Woody Allen’s Café Society – Where Dull Characters and Bad Dialogue Meet 

07/22/2016

Every year, like clockwork, Woody Allen releases a new film. And it seems like the quality of his films keeps getting worse. Café Society brings in the usual: The big name stars, the idyllic setting, two people falling in love. These elements are usually enough to do the trick, but Allen has somehow run his creative streak into the ground. Simply put, Café Society is plagued by creative fatigue, dull characters, and side plots that take away from a film that is almost one big side plot in and of itself.

Bobby (Jesse Eisenberg) comes from a Jewish New York City family. His mother, in her attempt to help get him a job, calls up her brother Phil Stern (Steve Carell), a big-time Hollywood agent. So Bobby packs his stuff and moves out to Los Angeles for a while. His uncle is constantly busy and doesn’t really make any time for him, but he eventually helps Bobby pick up a job. While working in his uncle’s office, Bobby meets Phil’s secretary, Vonnie (Kristen Stewart), and he’s immediately smitten. Vonnie tells him from the start that she can’t be involved with him beyond friendship because she has a boyfriend. What Bobby doesn’t know, however, is that Vonnie’s boyfriend turns out to be Phil. After finding out, Bobby moves back to New York City and decides to help his older brother, Ben (Corey Stoll), run his nightclubs. Somehow, he manages not to  get involved in his brother’s more illegal dealings. While at one of the clubs, he meets, courts, and quickly marries Veronica (Blake Lively), who just happens to share the same name as his former girlfriend. But will he ever move on from loving Vonnie?

steve

Steve Carell

To say Café Society lacks any true substance would be accurate. Allen continuously revives the same kinds of characters. Characters who are seeking something, or someone, they have never encountered, always in somewhat of a naive approach. The situations they’re in may be only slightly different, but this isn’t saying much because they’re always, always the same semi-pretentious, surface-level characters no matter the setting. Café Society is set in late 1930s Hollywood, with all the style and glamour that this world encompasses. Yet it feels empty, with Allen going for part cynical and part dreamy, and neither of the two working in the film’s favor.

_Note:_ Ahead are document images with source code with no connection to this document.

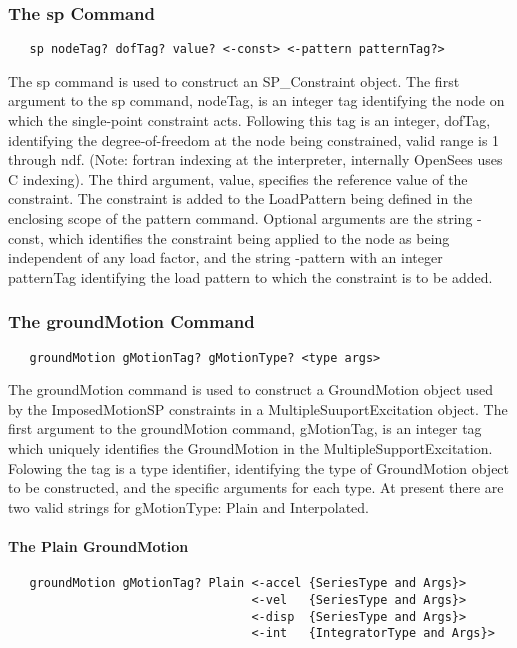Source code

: \documentclass[12pt]{article}
\begin{document}
\subsubsection{The sp Command}
{\sf\small
\begin{verbatim}
   sp nodeTag? dofTag? value? <-const> <-pattern patternTag?>
\end{verbatim}
}

The sp command is used to construct an SP\_Constraint object. The first
argument to the sp command, nodeTag, is an integer tag identifying the
node on which the single-point constraint acts. Following this tag is 
an integer, dofTag, identifying the degree-of-freedom at the node being
constrained, valid range is 1 through ndf. (Note: fortran indexing at
the interpreter, internally OpenSees uses C indexing). The third argument,
value, specifies the reference value of the constraint. The constraint is
added to the LoadPattern being defined in the enclosing scope of the
pattern command. Optional arguments are the string -const, which
identifies the constraint being applied to the node as being independent of
any load factor, and the string -pattern with an integer patternTag
identifying the load pattern to which the constraint is to be added.


\subsubsection{The groundMotion Command}
{\sf\small
\begin{verbatim}
   groundMotion gMotionTag? gMotionType? <type args>
\end{verbatim}
}

The groundMotion command is used to construct a GroundMotion object
used by the ImposedMotionSP constraints in a MultipleSuuportExcitation
object. The first argument to the groundMotion command, gMotionTag, is
an integer tag which uniquely identifies the GroundMotion in the
MultipleSupportExcitation. Folowing the tag is a type identifier,
identifying the type of GroundMotion object to be constructed, and the
specific arguments for each type. At present there are two valid
strings for gMotionType: Plain and Interpolated.

\paragraph{\small The Plain GroundMotion}

{\sf\small
\begin{verbatim}
   groundMotion gMotionTag? Plain <-accel {SeriesType and Args}>
                                  <-vel   {SeriesType and Args}>
                                  <-disp  {SeriesType and Args}>
                                  <-int   {IntegratorType and Args}>
\end{verbatim}
}
\end{document}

Are we supposed to have sympathy for these characters? It sure doesn’t feel that way. Every scene feels clipped and because there’s no pull toward any singular person, the film feels oddly long for a run time of only an hour and a half.

Allen’s biggest misstep is the narration. His voice carries throughout the film’s scenes, practically giving us a play-by-play of what is going on and what the characters are thinking. His narration is lackluster and is blatantly lazy writing. Instead of showing us and delving further into character development through interaction, Allen chooses to tell us. Through the narration, we also receive loads of information on things and characters that are rather useless to the plot and only serve to waste time.  Café Society is filled with ridiculous and horribly cheesy lines that even all the film’s big-name actors can’t save.

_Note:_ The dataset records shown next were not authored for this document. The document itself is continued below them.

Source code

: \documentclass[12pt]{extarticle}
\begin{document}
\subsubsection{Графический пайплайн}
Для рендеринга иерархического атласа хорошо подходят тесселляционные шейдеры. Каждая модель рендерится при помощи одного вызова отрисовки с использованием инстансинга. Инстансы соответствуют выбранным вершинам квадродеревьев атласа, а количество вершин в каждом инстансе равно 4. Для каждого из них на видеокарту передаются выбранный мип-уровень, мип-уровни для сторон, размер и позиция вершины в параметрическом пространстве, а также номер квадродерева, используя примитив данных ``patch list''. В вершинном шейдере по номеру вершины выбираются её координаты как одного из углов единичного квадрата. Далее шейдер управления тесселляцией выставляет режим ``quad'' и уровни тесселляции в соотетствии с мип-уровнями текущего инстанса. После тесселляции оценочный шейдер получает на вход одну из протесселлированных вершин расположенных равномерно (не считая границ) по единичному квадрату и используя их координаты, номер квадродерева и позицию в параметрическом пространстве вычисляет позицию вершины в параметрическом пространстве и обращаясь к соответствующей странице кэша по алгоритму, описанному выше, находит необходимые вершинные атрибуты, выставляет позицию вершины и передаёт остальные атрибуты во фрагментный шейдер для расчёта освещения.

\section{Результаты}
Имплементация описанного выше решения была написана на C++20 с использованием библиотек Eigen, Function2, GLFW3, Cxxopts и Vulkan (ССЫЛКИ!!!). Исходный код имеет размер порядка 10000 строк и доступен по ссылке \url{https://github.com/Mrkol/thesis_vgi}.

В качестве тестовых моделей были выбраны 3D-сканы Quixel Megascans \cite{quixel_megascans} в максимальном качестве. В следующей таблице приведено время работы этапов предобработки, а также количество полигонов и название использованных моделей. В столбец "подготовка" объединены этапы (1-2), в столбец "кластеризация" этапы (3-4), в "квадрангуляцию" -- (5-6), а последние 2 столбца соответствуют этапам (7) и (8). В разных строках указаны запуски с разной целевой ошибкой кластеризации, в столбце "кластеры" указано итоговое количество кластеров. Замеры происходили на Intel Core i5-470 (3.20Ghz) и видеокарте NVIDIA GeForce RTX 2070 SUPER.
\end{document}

Ultimately, Café Society is drab and filled with a lot of problems: Lackluster characters, bad dialogue, too many minor plots, and narration more concerned with telling and not showing. Jesse Eisenberg and Kristen Stewart, who I’ve always found to have superb chemistry when they’re together onscreen, are particularly good. Steve Carell is the older man who gets the girl (like in many, many Woody Allen movies), but his character doesn’t bring much to the table. Far more surprising is Blake Lively’s character, who’s barely in the film and exists only to be married to Eisenberg. Together, they have an onscreen dynamic.

In the last fifteen years, Woody Allen has made a few memorable films, but the remainder have been terrible and agonizing to sit through. Unfortunately, Café Society is another addition to that very long list.